Since the year 2000, the Personal Information Protection and Electronic Documents Act (PIPEDA) has been in place to govern how companies across Canada collect, use and disclose personal information. This governance mandates that the privacy commissioner be notified of breaches of safeguards. As of November 1, 2018, PIPEDA has required mandatory breach notification, which forces companies to also directly inform their customers and third parties, such as law enforcement, who can help mitigate the impact on affected individuals.

This amendment is obviously a strong incentive for companies to ensure they keep data safe and secure in order to protect consumers and the company itself. It is also crucial to be aware that cyber criminals are increasingly targeting small to medium-sized businesses, which are often viewed as soft targets when it comes to stealing personal information—it’s no longer just the large banks or retailers that need to worry. CFOs bear a heavy responsibility regarding this matter.

 

What is a data breach?

A data breach is the unauthorized access, theft or modification of information. And even if your information hasn’t left your premises—your company may not even know if anything has been stolen—the fact that your systems were infiltrated constitutes a breach that must be reported.

Where do these attacks come from, anyway? It varies and tracking down the original source is complex. But, frankly, companies often don’t want to spend the time and money identifying who’s on the other end of the keyboard. Instead, they prioritize identifying the hole, fixing it and recovering from the incident.
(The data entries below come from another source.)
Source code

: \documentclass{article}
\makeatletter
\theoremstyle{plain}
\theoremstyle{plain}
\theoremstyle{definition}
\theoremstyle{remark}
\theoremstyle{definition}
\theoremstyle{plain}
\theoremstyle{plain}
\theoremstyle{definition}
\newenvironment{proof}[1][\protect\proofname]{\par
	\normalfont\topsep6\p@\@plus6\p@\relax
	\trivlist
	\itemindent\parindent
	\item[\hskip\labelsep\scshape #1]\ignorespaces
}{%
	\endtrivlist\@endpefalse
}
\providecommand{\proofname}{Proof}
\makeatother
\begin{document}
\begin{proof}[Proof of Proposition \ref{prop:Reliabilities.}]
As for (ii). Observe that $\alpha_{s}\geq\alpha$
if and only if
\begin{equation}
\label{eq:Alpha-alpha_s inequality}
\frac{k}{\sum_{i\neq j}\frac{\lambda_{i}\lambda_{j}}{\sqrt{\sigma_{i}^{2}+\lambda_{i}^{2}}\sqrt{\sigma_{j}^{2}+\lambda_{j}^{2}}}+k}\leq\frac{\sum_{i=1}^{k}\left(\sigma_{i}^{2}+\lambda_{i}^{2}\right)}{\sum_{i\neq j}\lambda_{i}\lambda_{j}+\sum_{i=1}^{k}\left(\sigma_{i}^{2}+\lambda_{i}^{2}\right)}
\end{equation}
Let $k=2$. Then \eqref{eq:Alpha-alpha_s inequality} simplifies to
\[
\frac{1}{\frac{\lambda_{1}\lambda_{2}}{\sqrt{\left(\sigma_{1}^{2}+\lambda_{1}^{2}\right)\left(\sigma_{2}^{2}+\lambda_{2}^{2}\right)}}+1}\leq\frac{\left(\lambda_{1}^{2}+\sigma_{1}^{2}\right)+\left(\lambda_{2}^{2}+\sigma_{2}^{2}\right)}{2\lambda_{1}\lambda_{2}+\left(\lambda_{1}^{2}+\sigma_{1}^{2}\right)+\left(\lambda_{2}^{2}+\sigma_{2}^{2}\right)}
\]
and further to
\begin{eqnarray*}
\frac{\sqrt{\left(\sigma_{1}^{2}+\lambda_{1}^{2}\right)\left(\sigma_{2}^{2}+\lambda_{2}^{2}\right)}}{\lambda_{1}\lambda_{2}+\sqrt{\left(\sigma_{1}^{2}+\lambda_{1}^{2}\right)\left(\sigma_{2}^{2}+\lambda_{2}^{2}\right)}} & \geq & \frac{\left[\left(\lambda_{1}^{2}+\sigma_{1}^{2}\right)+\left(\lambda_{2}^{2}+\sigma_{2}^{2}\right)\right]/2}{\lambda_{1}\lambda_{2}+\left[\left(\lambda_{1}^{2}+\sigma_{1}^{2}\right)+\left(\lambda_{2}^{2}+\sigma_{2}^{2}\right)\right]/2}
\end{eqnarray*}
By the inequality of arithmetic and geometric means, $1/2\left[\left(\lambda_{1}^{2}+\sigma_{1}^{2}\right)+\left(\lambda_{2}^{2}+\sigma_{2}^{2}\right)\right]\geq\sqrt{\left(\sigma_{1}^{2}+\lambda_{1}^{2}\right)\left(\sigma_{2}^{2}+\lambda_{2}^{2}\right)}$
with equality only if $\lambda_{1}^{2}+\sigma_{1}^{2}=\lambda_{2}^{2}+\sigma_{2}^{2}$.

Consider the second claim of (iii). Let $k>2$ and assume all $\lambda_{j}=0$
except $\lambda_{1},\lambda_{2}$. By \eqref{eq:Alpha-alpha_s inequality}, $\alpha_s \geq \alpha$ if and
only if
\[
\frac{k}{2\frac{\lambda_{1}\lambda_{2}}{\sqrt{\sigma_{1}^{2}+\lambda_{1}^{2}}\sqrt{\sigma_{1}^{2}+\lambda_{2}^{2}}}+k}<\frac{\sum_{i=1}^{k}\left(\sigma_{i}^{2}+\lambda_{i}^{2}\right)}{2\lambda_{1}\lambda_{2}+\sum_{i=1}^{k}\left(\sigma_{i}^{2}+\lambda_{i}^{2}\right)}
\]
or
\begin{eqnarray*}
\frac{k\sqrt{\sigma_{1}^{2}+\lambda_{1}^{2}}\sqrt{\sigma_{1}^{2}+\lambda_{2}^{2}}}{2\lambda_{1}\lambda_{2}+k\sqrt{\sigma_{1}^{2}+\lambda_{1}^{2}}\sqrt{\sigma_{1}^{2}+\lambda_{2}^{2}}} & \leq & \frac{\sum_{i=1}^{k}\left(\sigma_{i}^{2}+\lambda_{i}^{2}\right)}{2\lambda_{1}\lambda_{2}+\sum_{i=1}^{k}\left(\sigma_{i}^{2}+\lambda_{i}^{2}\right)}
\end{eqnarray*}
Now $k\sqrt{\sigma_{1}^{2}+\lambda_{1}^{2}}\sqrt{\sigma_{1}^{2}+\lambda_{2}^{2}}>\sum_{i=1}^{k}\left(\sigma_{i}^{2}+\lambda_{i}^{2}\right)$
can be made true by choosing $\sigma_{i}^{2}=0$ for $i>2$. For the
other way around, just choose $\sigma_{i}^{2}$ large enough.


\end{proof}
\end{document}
Often, the expectation is that an investigation into the individual(s) involved will be taken care of by law enforcement, but due to sheer demand, it could take a considerable amount of time before they can investigate, which limits the chances for a successful outcome.

The new regulations apply whether the breach was committed by an external source or an internal employee. And insider involvement is rising at an alarming rate. In fact, recent research shows that 25% of data breaches are due to some form of insider involvement. It could be anyone from an IT department employee, who can access HR records or payroll data, to the cleaners, who have access to the office at night.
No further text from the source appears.